Apple just launched a new website that’s dedicated to macOS and iOS security and there are already two blog posts that provide examples of what to expect, one providing a deep dive into memory allocation within the XNU kernel at the heart of all Apple devices, and another discussing the improved security bounty process.
The new website will undoubtedly become a critical resource for Apple security researchers, both providing information and serving as a hub for submitting bounties. The Apple Security Research website is also where you can apply for an official Apple Security Research Device (SRD) to help with identifying vulnerabilities by providing special access to what are normally protected areas of iOS.
Since macOS, iOS, iPadOS, watchOS, and tvOS are all based on the same core software libraries, a security flaw in one could affect others. Apple explains that an iPhone that it has set up as an SRD remains Apple’s property and is provided on a renewable, annual basis for security research only and should be used in a controlled setting.
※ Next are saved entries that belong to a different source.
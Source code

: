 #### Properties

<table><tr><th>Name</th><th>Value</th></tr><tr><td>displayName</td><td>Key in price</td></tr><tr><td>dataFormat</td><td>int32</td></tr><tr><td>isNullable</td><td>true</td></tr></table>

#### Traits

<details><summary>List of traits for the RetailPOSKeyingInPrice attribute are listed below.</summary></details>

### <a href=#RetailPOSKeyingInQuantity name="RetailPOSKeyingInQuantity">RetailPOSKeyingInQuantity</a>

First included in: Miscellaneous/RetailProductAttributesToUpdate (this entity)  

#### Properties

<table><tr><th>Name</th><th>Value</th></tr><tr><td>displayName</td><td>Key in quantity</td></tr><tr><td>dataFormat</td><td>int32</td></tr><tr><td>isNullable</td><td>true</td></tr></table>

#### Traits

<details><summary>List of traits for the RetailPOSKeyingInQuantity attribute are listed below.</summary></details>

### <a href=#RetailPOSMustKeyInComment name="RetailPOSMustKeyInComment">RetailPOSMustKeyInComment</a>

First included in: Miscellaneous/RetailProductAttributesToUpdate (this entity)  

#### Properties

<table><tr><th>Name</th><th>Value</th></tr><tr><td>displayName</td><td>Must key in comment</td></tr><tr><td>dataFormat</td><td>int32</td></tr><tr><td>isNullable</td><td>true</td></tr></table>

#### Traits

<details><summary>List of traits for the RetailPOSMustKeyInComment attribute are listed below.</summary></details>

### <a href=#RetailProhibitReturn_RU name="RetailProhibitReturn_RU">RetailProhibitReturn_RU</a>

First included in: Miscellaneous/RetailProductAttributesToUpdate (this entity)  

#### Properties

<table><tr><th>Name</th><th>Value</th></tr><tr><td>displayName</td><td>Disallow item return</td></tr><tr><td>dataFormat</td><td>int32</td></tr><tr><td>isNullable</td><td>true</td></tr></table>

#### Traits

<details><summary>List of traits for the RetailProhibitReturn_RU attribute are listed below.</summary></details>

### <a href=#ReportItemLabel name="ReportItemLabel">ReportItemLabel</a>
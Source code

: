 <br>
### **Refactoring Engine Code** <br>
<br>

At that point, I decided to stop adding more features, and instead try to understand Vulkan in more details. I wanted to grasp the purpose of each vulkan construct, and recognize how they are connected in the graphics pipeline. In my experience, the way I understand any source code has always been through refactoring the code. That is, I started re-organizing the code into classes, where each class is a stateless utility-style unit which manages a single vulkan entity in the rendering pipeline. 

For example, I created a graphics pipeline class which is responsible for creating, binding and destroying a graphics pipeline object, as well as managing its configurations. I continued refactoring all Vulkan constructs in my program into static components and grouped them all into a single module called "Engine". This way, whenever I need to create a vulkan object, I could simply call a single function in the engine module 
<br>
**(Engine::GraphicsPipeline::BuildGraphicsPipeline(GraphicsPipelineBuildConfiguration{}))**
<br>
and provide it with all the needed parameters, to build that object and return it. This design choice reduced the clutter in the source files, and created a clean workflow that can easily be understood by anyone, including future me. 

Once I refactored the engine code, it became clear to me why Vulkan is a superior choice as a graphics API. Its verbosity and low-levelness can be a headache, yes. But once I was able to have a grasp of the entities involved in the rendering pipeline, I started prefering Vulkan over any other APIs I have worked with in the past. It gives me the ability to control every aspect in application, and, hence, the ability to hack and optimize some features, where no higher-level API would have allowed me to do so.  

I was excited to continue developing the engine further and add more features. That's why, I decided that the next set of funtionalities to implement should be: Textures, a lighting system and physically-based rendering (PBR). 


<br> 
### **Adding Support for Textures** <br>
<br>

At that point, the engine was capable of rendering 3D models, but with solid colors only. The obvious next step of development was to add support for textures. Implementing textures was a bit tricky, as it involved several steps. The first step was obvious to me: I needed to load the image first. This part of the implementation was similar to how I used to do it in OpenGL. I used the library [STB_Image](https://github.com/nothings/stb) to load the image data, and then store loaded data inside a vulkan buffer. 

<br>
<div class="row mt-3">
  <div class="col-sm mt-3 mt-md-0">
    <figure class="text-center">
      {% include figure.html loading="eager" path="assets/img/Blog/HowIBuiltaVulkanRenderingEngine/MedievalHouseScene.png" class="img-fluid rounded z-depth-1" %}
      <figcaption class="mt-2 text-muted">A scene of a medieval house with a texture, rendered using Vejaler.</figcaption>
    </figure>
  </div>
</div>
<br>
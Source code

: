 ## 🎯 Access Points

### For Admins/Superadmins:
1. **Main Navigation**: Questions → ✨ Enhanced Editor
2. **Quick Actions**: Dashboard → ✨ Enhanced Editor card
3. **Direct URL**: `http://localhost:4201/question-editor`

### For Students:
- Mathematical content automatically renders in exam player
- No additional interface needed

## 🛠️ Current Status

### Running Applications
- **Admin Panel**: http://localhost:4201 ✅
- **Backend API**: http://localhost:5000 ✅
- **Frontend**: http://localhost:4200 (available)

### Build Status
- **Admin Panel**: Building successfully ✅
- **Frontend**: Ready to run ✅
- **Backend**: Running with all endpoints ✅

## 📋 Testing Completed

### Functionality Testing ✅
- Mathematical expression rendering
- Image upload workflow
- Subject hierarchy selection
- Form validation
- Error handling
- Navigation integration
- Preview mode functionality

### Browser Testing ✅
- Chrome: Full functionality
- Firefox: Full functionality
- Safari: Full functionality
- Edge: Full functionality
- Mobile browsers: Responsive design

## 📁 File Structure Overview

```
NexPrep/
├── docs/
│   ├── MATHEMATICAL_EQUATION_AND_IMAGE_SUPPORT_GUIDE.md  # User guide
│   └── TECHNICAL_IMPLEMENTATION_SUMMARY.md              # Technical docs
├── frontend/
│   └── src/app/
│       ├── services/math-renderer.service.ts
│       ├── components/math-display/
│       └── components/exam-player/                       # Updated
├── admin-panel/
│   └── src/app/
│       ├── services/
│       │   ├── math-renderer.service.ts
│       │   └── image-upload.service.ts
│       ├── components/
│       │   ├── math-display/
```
In addition to the SRD, Apple provides a greater incentive for security researchers by making it easier to report any vulnerabilities found in macOS, bundled apps, and other Apple operating systems. Apple claims its engineers will review and investigate every submission as well as post notifications to acknowledge bugs and let you know if you qualify for Apple’s Security Bounty program.
Apple’s bug bounty program pays out millions of dollars but it has proven to be a frustrating experience for some security researchers and developers. Perhaps that will change with the launch of the new Apple Security Research website.